**Task details:**
Restate verbatim the span of lines below between the line with "- this is for next time for TA." and the line with "- have multiple areas", including those two lines, and only that span.

**Data in this exercise:**
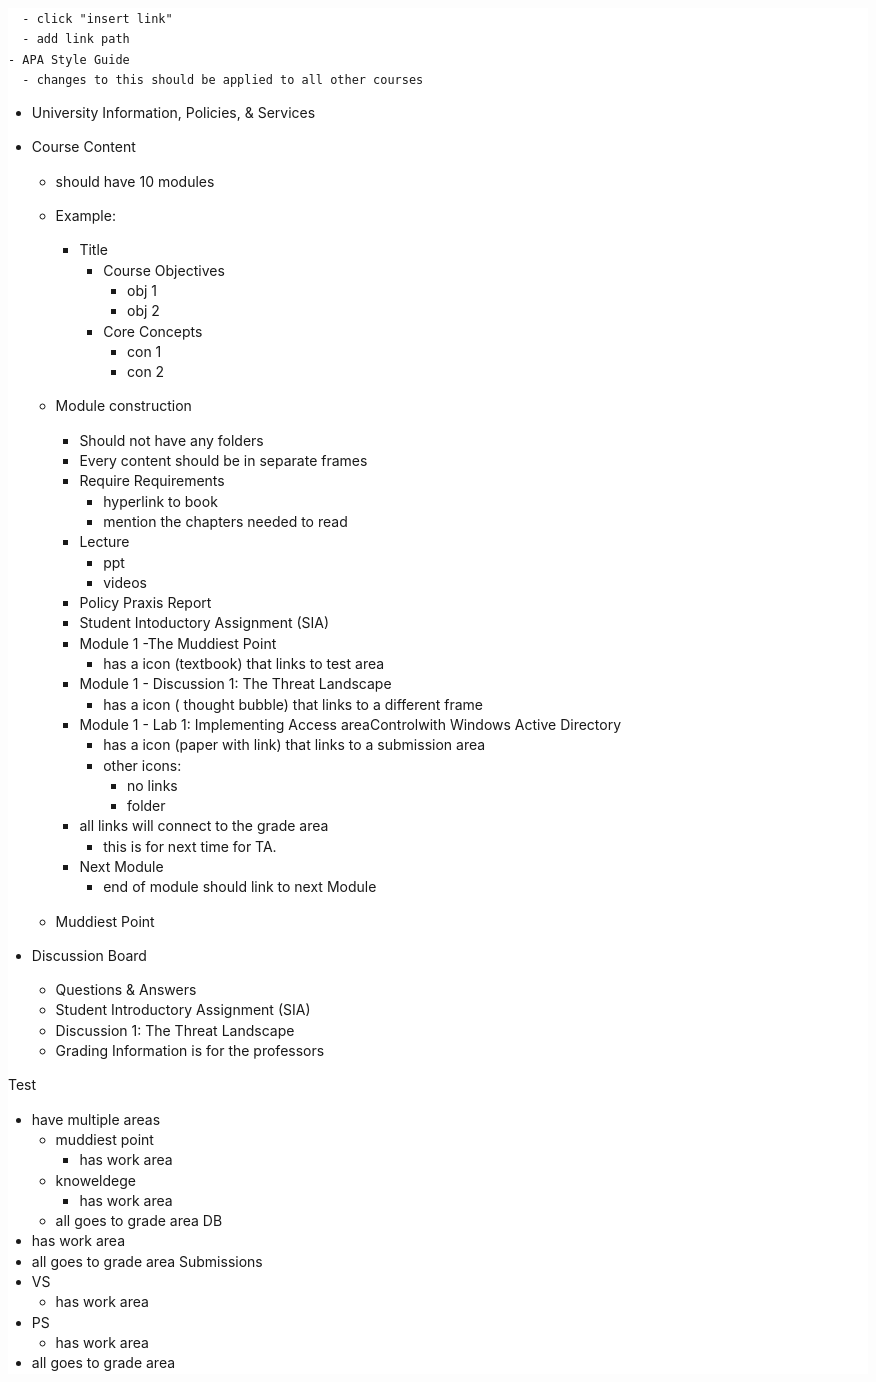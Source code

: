       - click "insert link"
      - add link path
    - APA Style Guide
      - changes to this should be applied to all other courses
  - University Information, Policies, & Services 
        
- Course Content
  - should have 10 modules
  - Example:
    - Title
      - Course Objectives
        - obj 1
        - obj 2
      - Core Concepts
        - con 1
        - con 2
  - Module construction
    - Should not have any folders
    - Every content should be in separate frames
    - Require Requirements
      - hyperlink to book
      - mention the chapters needed to read
    - Lecture
      - ppt
      - videos
    - Policy Praxis Report
    - Student Intoductory Assignment (SIA)
    - Module 1 -The Muddiest Point
      - has a icon (textbook) that links to test area
    - Module 1 - Discussion 1: The Threat Landscape
      - has a icon ( thought bubble) that links to a different frame
    - Module 1 - Lab 1: Implementing Access areaControlwith Windows Active Directory
      - has a icon (paper with link) that links to a submission area
      - other icons:
        - no links
        - folder
    - all links will connect to the grade area
      - this is for next time for TA.
    - Next Module 
      - end of module should link to next Module

  - Muddiest Point

- Discussion Board
  - Questions & Answers
  - Student Introductory Assignment (SIA)
  - Discussion 1: The Threat Landscape
  - Grading Information is for the professors

Test
  - have multiple areas
    - muddiest point
      - has work area
    - knoweldege
      - has work area
    - all goes to grade area
DB 
  - has work area
  - all goes to grade area
Submissions
  - VS
    - has work area
  - PS
    - has work area
  - all goes to grade area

**Task answer:**
      - this is for next time for TA.
    - Next Module 
      - end of module should link to next Module

  - Muddiest Point

- Discussion Board
  - Questions & Answers
  - Student Introductory Assignment (SIA)
  - Discussion 1: The Threat Landscape
  - Grading Information is for the professors

Test
  - have multiple areas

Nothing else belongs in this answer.